“Where’s my report!?” It’s the phone call most appraisers dread. A few days into the assignment, a previously calm and friendly client calls to say she’s waited long enough and wants her appraisal report NOW.
Here are some things to consider before making that call:
- Try to remember your appraiser has a busy schedule. Ideally, he or she could allot all their work hours to your probate case or antique appraisal, complete your assignment in 24 hours and get the completed appraisal report back to you in time for dinner. But that’s not how the process works. Appraisers often work on many appraisals at the same time. They’re also researching several assignments. All of this means that when a client calls asking of the status of a report, the appraiser must arrange time in his or her schedule to respond. This will likely involve getting access to that client’s file, viewing its contents, writing an email or making a phone call to satisfy the client’s demands. While genuine client questions are always encouraged, please remember there is a cost associated with everything. Appraisers charge for their time.

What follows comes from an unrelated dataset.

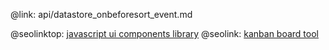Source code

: @link: api/datastore_onbeforesort_event.md

@seolinktop: [javascript ui components library](https://webix.com)
@seolink: [kanban board tool](https://webix.com/kanban/)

- Remember the old saying, “It’s not what you say, but how you say it.” If you need a professional response to a business inquiry, it’s probably not a good idea to leave an angry message on an appraiser’s voicemail. Likewise, refrain from sending your appraiser an insulting email threatening legal action unless he calls you back at once. Such behavior will land you in the “difficult client” category, a place of no return. Be respectful with your appraiser, and in return you will be treated with respect.
- Finally, read your agreement for services before you call or email the appraiser. Most of your questions for the assignment—including delivery dates—will be answered in the contract. If anything is unclear and you still need to speak with the appraiser, go ahead and make the call. We’d love to hear from you.